Chicago Didn’t Enforce Gun Laws Reports New York Times
Posted by FirearmsTruth on August 30, 2010 · Leave a Comment
Irony in the Windy City indeed. We’ve been continuing to report that Chicago had had for years one of the strictest gun laws on the books in the country and yet has seen a wave of gun violence. Mayor Richard Daley, among others, pointed the blame at guns.
The Supreme Court overturned the city’s gun ban earlier this year, a move that Daley has been trying to find a way of fighting at all costs. But in another example of true irony, it is being reported by The New York Times that the gun ban in Chicago wasn’t all that well enforced.

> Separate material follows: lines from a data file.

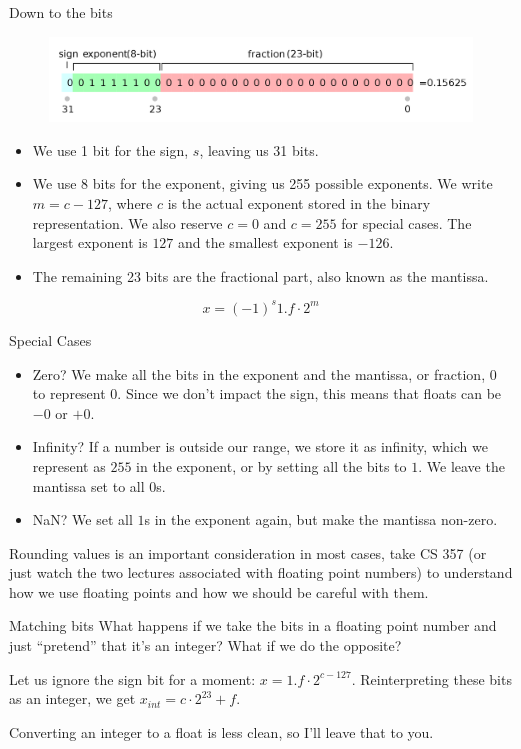 \documentclass[aspectratio=169]{beamer}
\begin{document}
\begin{frame}{Down to the bits}
    \begin{figure}
        \centering
        \includegraphics[width=\textwidth]{ieee_single.png}
    \end{figure}
    \begin{itemize}
        \item We use 1 bit for the sign, $s$, leaving us 31 bits. 
        \item We use 8 bits for the exponent, giving us 255 possible exponents. We write $m = c - 127$, where $c$ is the actual exponent stored in the binary representation. We also reserve $c = 0$ and $c = 255$ for special cases. The largest exponent is $127$ and the smallest exponent is $-126$. 
        \item The remaining 23 bits are the fractional part, also known as the mantissa. 
    \end{itemize}
    $$x = (-1)^s 1.f \cdot 2^m$$
\end{frame}

\begin{frame}{Special Cases}
    \begin{itemize}
        \item Zero? \pause We make all the bits in the exponent and the mantissa, or fraction, $0$ to represent 0. Since we don't impact the sign, this means that floats can be $-0$ or $+0$. \pause 
        \item Infinity? \pause If a number is outside our range, we store it as infinity, which we represent as $255$ in the exponent, or by setting all the bits to $1$. We leave the mantissa set to all $0$s. \pause 
        \item NaN? \pause We set all $1$s in the exponent again, but make the mantissa non-zero.
    \end{itemize}

    Rounding values is an important consideration in most cases, take CS 357 (or just watch the two lectures associated with floating point numbers) to understand how we use floating points and how we should be careful with them. 
\end{frame}

\begin{frame}{Matching bits}
    What happens if we take the bits in a floating point number and just ``pretend'' that it's an integer? What if we do the opposite? \pause 
    
    Let us ignore the sign bit for a moment: $x = 1.f \cdot 2^{c - 127}$. Reinterpreting these bits as an integer, we get $x_{int} = c \cdot 2^{23} + f$.  \pause

    Converting an integer to a float is less clean, so I'll leave that to you. 

\end{frame}
\end{document}

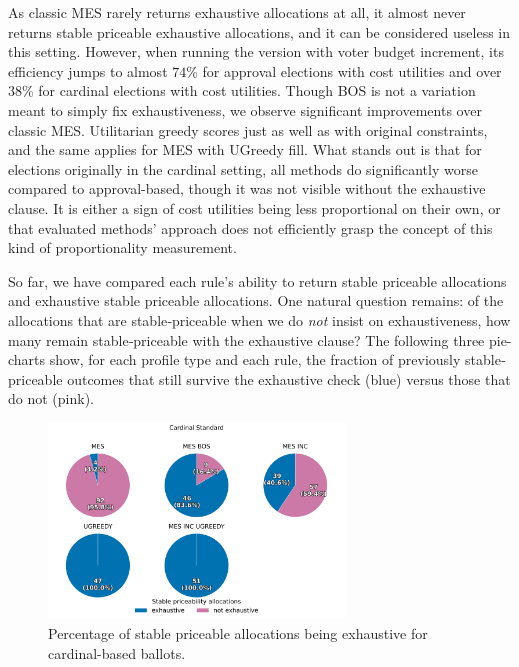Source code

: As classic MES rarely returns exhaustive allocations at all, it almost never returns stable priceable exhaustive allocations, and it can be considered useless in this setting. However, when running the version with voter budget increment, its efficiency jumps to almost $74\%$ for approval elections with cost utilities and over $38\%$ for cardinal elections with cost utilities. Though BOS is not a variation meant to simply fix exhaustiveness, we observe significant improvements over classic MES. Utilitarian greedy scores just as well as with original constraints, and the same applies for MES with UGreedy fill. What stands out is that for elections originally in the cardinal setting, all methods do significantly worse compared to approval-based, though it was not visible without the exhaustive clause. It is either a sign of cost utilities being less proportional on their own, or that evaluated methods' approach does not efficiently grasp the concept of this kind of proportionality measurement.

So far, we have compared each rule’s ability to return stable priceable allocations and exhaustive stable priceable allocations. One natural question remains: of the allocations that are stable‐priceable when we do \emph{not} insist on exhaustiveness, how many remain stable‐priceable with the exhaustive clause? The following three pie-charts show, for each profile type and each rule, the fraction of previously stable‐priceable outcomes that still survive the exhaustive check (blue) versus those that do not (pink).
\begin{figure}[H]         
  \centering              
  \includegraphics[width=0.7\textwidth]{figures/plots/cardinal-standard/cardinal_standard_stability_pies.png}
  \caption{Percentage of stable priceable allocations being exhaustive for cardinal-based ballots.}
  \label{fig:myplot}
\end{figure}

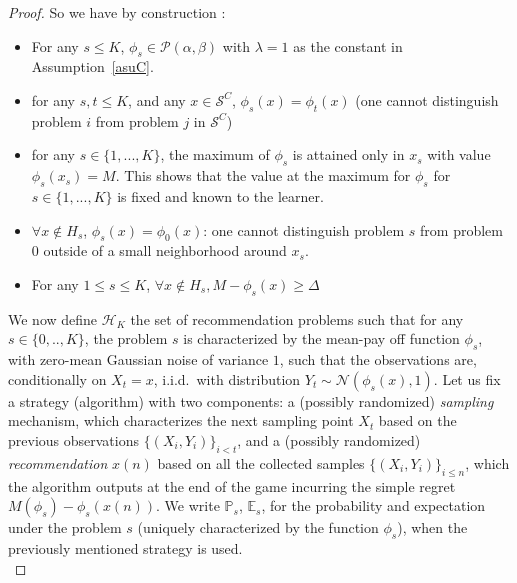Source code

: \documentclass[final,12pt]{colt2018}
\begin{document}
\begin{proof}
So we have by construction :
\begin{itemize}
\item For any $s \leq K$, $\phi_s \in \mathcal{P}(\alpha,\beta)$ with $\lambda = 1$ as the constant in Assumption~\ref{asuC}.
\item for any $s,t \leq K$, and any $x \in \mathcal S^C$, $\phi_s(x) = \phi_t(x)$ (one cannot distinguish problem $i$ from problem $j$ in $\mathcal{S}^C$)
\item for any $s \in \{1, ..., K\}$, the maximum of $\phi_s$ is attained only in $x_s$ with value $\phi_s(x_s) = M$. This shows that the value at the maximum for $\phi_s$ for $s \in \{1, ..., K\}$ is fixed and known to the learner.
\item  $\forall x \not\in H_s$, $\phi_s(x) = \phi_0(x)$: one cannot distinguish problem $s$ from problem $0$ outside of a small neighborhood around $x_s$.
\item  For any $1 \leq s \leq K$, $\forall x \not\in H_s, M - \phi_s(x) \geq \Delta$
\end{itemize}


We now define $\mathcal{H}_K$ the set of recommendation problems such that for any $s \in \{0,..,K\}$, the problem $s$ is characterized by the mean-pay off function $\phi_s$, with zero-mean Gaussian noise of variance $1$, such that the observations are, conditionally on $X_t=x$,  i.i.d.~with distribution $Y_t \sim \mathcal{N}(\phi_s(x), 1)$. Let us fix a strategy (algorithm) with two components: a (possibly randomized) \emph{sampling} mechanism, which characterizes the next sampling point $X_t$ based on the previous observations $\{(X_i,Y_i)\}_{i<t}$, and a (possibly randomized) \emph{recommendation} $x(n)$ based on all the collected samples $\{(X_i,Y_i)\}_{i \leq n}$, which the algorithm outputs at the end of the game incurring the simple regret $M(\phi_s) - \phi_s(x(n))$. We write $\mathbb P_s$, $\mathbb E_s$, for the probability and expectation under the problem $s$ (uniquely characterized by the function $\phi_s$), when the previously mentioned strategy is used.\\


\end{proof}
\end{document}
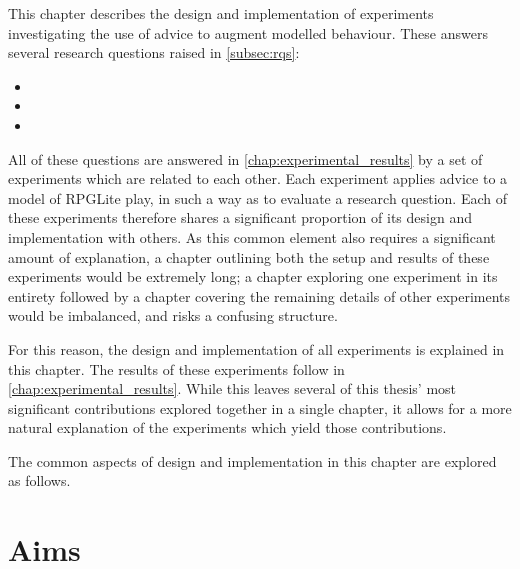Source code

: This chapter describes the design and implementation of experiments
investigating the use of advice to augment modelled behaviour. These answers
several research questions raised in \cref{subsec:rqs}:

\begin{itemize}
  \item \rqtwo{}
  \item \rqthree{}
  \item \rqfour{}
\end{itemize}

All of these questions are answered in \cref{chap:experimental_results} by a set
of experiments which are related to each other. Each experiment applies advice
to a model of RPGLite play, in such a way as to evaluate a research question.
Each of these experiments therefore shares a significant proportion of its
design and implementation with others. As this common element also requires a
significant amount of explanation, a chapter outlining both the setup and
results of these experiments would be extremely long; a chapter exploring one
experiment in its entirety followed by a chapter covering the remaining details
of other experiments would be imbalanced, and risks a confusing structure.

For this reason, the design and implementation of all experiments is explained
in this chapter. The results of these experiments follow in
\cref{chap:experimental_results}. While this leaves several of this thesis' most
significant contributions explored together in a single chapter, it allows for a
more natural explanation of the experiments which yield those contributions.

The common aspects of design and implementation in this chapter are explored as
follows. 



\section{Aims}\label{sec:aop_simulation_optimisation_aims}

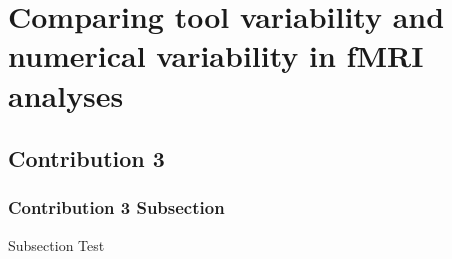 \chapter{Comparing tool variability and numerical variability in fMRI analyses}
\label{ch:c3}

\section{Contribution 3}
\subsection{Contribution 3 Subsection}
Subsection Test
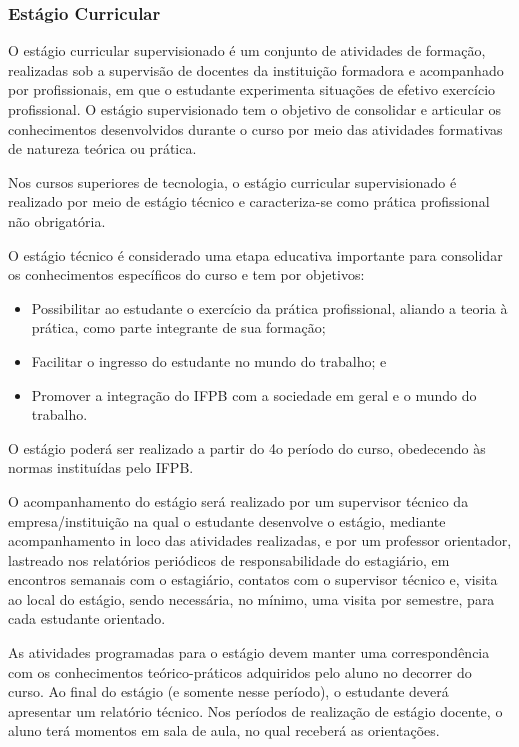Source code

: \subsubsection{Estágio Curricular}

O estágio curricular supervisionado é um conjunto de atividades de formação, realizadas sob a supervisão de docentes da instituição formadora e acompanhado por profissionais, em que o estudante experimenta situações de efetivo exercício profissional. O estágio supervisionado tem o objetivo de consolidar e articular os conhecimentos desenvolvidos durante o curso por meio das atividades formativas de natureza teórica ou prática.

Nos cursos superiores de tecnologia, o estágio curricular supervisionado é realizado por meio de estágio técnico e caracteriza-se como prática profissional não obrigatória.

O estágio técnico é considerado uma etapa educativa importante para consolidar os conhecimentos específicos do curso e tem por objetivos:

\begin{itemize}
	\item Possibilitar ao estudante o exercício da prática profissional, aliando a teoria à prática, como parte integrante de sua formação;
	\item Facilitar o ingresso do estudante no mundo do trabalho; e
	\item Promover a integração do IFPB com a sociedade em geral e o mundo do trabalho.
\end{itemize}
	
O estágio poderá ser realizado a partir do 4o período do curso, obedecendo às normas instituídas pelo IFPB.

O acompanhamento do estágio será realizado por um supervisor técnico da empresa/instituição na qual o estudante desenvolve o estágio, mediante acompanhamento in loco das atividades realizadas, e por um professor orientador, lastreado nos relatórios periódicos de responsabilidade do estagiário, em encontros semanais com o estagiário, contatos com o supervisor técnico e, visita ao local do estágio, sendo necessária, no mínimo, uma visita por semestre, para cada estudante orientado.

As atividades programadas para o estágio devem manter uma correspondência com os conhecimentos teórico-práticos adquiridos pelo aluno no decorrer do curso. Ao final do estágio (e somente nesse período), o estudante deverá apresentar um relatório técnico. Nos períodos de realização de estágio docente, o aluno terá momentos em sala de aula, no qual receberá as orientações.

The Old Gray Lady noted this weekend:
“But court records show that relatively few people were convicted of violating the laws, and even top city officials have questioned how useful they are in deterring crime.
“Since 1982, when the city tightened its gun ordinances to include the handgun ban, there have been just 2,201 convictions under the laws, according to data obtained by the Chicago News Cooperative from the office of the Cook County Circuit Court clerk. That works out to an average of about 79 convictions a year.”
What we are seeing here is that the laws then probably only kept law-abiding citizens, those such as Otis McDonald who fought the issue all the way to the Supreme Court, from having guns. But criminals simply ignored the law and mostly went unpunished. The final irony is that Daley of course put all the blame on guns in general, rather than the criminals.